-------- Materials provided

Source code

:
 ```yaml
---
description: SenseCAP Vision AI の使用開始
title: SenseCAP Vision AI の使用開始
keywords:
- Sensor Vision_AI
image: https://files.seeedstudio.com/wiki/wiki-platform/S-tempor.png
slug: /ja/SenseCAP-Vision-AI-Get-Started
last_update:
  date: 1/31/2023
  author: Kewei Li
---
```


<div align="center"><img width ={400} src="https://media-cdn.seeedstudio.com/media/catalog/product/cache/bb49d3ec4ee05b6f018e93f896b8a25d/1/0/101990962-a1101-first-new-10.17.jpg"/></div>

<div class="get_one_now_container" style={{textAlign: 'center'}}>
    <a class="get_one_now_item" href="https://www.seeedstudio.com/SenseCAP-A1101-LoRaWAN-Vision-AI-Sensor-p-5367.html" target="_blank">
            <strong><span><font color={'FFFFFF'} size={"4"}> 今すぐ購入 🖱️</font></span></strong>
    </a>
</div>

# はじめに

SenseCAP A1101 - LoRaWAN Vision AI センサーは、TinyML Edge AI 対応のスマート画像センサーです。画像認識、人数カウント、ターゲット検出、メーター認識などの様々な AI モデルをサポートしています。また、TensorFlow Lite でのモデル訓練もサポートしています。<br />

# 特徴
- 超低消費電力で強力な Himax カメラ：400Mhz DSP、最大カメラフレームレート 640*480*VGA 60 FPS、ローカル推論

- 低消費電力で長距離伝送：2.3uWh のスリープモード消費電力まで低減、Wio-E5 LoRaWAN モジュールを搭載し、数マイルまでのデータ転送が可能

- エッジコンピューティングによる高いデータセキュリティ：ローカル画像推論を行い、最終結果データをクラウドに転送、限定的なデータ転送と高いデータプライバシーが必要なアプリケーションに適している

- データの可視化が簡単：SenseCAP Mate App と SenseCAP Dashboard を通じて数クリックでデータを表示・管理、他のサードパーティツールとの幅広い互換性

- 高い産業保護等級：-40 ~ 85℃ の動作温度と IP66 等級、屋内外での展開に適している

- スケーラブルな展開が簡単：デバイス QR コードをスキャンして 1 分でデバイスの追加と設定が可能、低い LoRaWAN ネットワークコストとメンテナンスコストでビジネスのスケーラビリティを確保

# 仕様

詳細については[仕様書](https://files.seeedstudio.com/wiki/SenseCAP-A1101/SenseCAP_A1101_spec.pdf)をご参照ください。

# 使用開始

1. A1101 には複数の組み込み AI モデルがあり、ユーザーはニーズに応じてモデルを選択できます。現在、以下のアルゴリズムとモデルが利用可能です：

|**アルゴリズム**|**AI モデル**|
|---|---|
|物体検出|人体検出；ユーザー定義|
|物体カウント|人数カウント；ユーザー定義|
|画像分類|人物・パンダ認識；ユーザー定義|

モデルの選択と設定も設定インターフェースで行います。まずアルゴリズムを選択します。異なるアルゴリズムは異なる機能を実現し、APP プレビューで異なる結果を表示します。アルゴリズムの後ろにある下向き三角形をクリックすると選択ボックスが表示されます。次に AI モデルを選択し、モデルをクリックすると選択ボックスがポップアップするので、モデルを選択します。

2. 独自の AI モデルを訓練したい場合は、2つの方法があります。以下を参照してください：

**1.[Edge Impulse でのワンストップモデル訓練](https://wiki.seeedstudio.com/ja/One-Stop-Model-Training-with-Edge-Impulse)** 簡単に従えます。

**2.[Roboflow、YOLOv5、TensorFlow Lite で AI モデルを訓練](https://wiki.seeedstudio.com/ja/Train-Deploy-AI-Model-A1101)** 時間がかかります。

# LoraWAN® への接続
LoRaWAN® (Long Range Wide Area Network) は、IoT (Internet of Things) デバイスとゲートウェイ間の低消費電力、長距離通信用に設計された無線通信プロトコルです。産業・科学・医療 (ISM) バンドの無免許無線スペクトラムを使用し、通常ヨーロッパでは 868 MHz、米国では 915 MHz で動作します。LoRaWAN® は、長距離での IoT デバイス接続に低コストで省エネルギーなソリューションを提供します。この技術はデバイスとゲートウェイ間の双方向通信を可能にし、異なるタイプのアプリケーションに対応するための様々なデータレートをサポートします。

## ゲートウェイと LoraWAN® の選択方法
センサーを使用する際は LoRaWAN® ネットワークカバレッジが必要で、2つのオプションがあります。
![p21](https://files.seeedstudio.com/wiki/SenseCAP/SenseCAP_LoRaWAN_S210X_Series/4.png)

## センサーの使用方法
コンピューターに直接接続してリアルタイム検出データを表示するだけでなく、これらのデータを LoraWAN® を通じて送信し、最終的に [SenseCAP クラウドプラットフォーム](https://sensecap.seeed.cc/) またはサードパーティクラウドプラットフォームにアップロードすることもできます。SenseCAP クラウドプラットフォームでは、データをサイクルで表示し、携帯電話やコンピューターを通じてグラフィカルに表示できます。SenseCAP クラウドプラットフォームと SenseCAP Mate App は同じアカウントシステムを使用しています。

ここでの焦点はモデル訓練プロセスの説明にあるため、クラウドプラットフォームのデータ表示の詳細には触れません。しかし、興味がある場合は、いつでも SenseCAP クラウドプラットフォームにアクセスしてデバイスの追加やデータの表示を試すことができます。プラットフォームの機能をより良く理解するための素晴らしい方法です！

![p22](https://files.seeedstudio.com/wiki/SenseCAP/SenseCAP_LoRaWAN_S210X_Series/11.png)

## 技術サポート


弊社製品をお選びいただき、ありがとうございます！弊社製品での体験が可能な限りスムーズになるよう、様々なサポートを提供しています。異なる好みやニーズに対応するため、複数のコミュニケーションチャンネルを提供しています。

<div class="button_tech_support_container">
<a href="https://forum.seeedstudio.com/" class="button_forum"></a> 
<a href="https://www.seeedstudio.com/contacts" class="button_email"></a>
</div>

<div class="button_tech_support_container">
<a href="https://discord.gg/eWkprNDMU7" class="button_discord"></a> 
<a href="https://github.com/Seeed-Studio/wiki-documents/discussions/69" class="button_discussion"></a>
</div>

----------------

* Exercise directions: Word for word, give the entire listing again.

* Completed exercise:
Source code

:
 ```yaml
---
description: SenseCAP Vision AI の使用開始
title: SenseCAP Vision AI の使用開始
keywords:
- Sensor Vision_AI
image: https://files.seeedstudio.com/wiki/wiki-platform/S-tempor.png
slug: /ja/SenseCAP-Vision-AI-Get-Started
last_update:
  date: 1/31/2023
  author: Kewei Li
---
```


<div align="center"><img width ={400} src="https://media-cdn.seeedstudio.com/media/catalog/product/cache/bb49d3ec4ee05b6f018e93f896b8a25d/1/0/101990962-a1101-first-new-10.17.jpg"/></div>

<div class="get_one_now_container" style={{textAlign: 'center'}}>
    <a class="get_one_now_item" href="https://www.seeedstudio.com/SenseCAP-A1101-LoRaWAN-Vision-AI-Sensor-p-5367.html" target="_blank">
            <strong><span><font color={'FFFFFF'} size={"4"}> 今すぐ購入 🖱️</font></span></strong>
    </a>
</div>

# はじめに

SenseCAP A1101 - LoRaWAN Vision AI センサーは、TinyML Edge AI 対応のスマート画像センサーです。画像認識、人数カウント、ターゲット検出、メーター認識などの様々な AI モデルをサポートしています。また、TensorFlow Lite でのモデル訓練もサポートしています。<br />

# 特徴
- 超低消費電力で強力な Himax カメラ：400Mhz DSP、最大カメラフレームレート 640*480*VGA 60 FPS、ローカル推論

- 低消費電力で長距離伝送：2.3uWh のスリープモード消費電力まで低減、Wio-E5 LoRaWAN モジュールを搭載し、数マイルまでのデータ転送が可能

- エッジコンピューティングによる高いデータセキュリティ：ローカル画像推論を行い、最終結果データをクラウドに転送、限定的なデータ転送と高いデータプライバシーが必要なアプリケーションに適している

- データの可視化が簡単：SenseCAP Mate App と SenseCAP Dashboard を通じて数クリックでデータを表示・管理、他のサードパーティツールとの幅広い互換性

- 高い産業保護等級：-40 ~ 85℃ の動作温度と IP66 等級、屋内外での展開に適している

- スケーラブルな展開が簡単：デバイス QR コードをスキャンして 1 分でデバイスの追加と設定が可能、低い LoRaWAN ネットワークコストとメンテナンスコストでビジネスのスケーラビリティを確保

# 仕様

詳細については[仕様書](https://files.seeedstudio.com/wiki/SenseCAP-A1101/SenseCAP_A1101_spec.pdf)をご参照ください。

# 使用開始

1. A1101 には複数の組み込み AI モデルがあり、ユーザーはニーズに応じてモデルを選択できます。現在、以下のアルゴリズムとモデルが利用可能です：

|**アルゴリズム**|**AI モデル**|
|---|---|
|物体検出|人体検出；ユーザー定義|
|物体カウント|人数カウント；ユーザー定義|
|画像分類|人物・パンダ認識；ユーザー定義|

モデルの選択と設定も設定インターフェースで行います。まずアルゴリズムを選択します。異なるアルゴリズムは異なる機能を実現し、APP プレビューで異なる結果を表示します。アルゴリズムの後ろにある下向き三角形をクリックすると選択ボックスが表示されます。次に AI モデルを選択し、モデルをクリックすると選択ボックスがポップアップするので、モデルを選択します。

2. 独自の AI モデルを訓練したい場合は、2つの方法があります。以下を参照してください：

**1.[Edge Impulse でのワンストップモデル訓練](https://wiki.seeedstudio.com/ja/One-Stop-Model-Training-with-Edge-Impulse)** 簡単に従えます。

**2.[Roboflow、YOLOv5、TensorFlow Lite で AI モデルを訓練](https://wiki.seeedstudio.com/ja/Train-Deploy-AI-Model-A1101)** 時間がかかります。

# LoraWAN® への接続
LoRaWAN® (Long Range Wide Area Network) は、IoT (Internet of Things) デバイスとゲートウェイ間の低消費電力、長距離通信用に設計された無線通信プロトコルです。産業・科学・医療 (ISM) バンドの無免許無線スペクトラムを使用し、通常ヨーロッパでは 868 MHz、米国では 915 MHz で動作します。LoRaWAN® は、長距離での IoT デバイス接続に低コストで省エネルギーなソリューションを提供します。この技術はデバイスとゲートウェイ間の双方向通信を可能にし、異なるタイプのアプリケーションに対応するための様々なデータレートをサポートします。

## ゲートウェイと LoraWAN® の選択方法
センサーを使用する際は LoRaWAN® ネットワークカバレッジが必要で、2つのオプションがあります。
![p21](https://files.seeedstudio.com/wiki/SenseCAP/SenseCAP_LoRaWAN_S210X_Series/4.png)

## センサーの使用方法
コンピューターに直接接続してリアルタイム検出データを表示するだけでなく、これらのデータを LoraWAN® を通じて送信し、最終的に [SenseCAP クラウドプラットフォーム](https://sensecap.seeed.cc/) またはサードパーティクラウドプラットフォームにアップロードすることもできます。SenseCAP クラウドプラットフォームでは、データをサイクルで表示し、携帯電話やコンピューターを通じてグラフィカルに表示できます。SenseCAP クラウドプラットフォームと SenseCAP Mate App は同じアカウントシステムを使用しています。

ここでの焦点はモデル訓練プロセスの説明にあるため、クラウドプラットフォームのデータ表示の詳細には触れません。しかし、興味がある場合は、いつでも SenseCAP クラウドプラットフォームにアクセスしてデバイスの追加やデータの表示を試すことができます。プラットフォームの機能をより良く理解するための素晴らしい方法です！

![p22](https://files.seeedstudio.com/wiki/SenseCAP/SenseCAP_LoRaWAN_S210X_Series/11.png)

## 技術サポート


弊社製品をお選びいただき、ありがとうございます！弊社製品での体験が可能な限りスムーズになるよう、様々なサポートを提供しています。異なる好みやニーズに対応するため、複数のコミュニケーションチャンネルを提供しています。

<div class="button_tech_support_container">
<a href="https://forum.seeedstudio.com/" class="button_forum"></a> 
<a href="https://www.seeedstudio.com/contacts" class="button_email"></a>
</div>

<div class="button_tech_support_container">
<a href="https://discord.gg/eWkprNDMU7" class="button_discord"></a> 
<a href="https://github.com/Seeed-Studio/wiki-documents/discussions/69" class="button_discussion"></a>
</div>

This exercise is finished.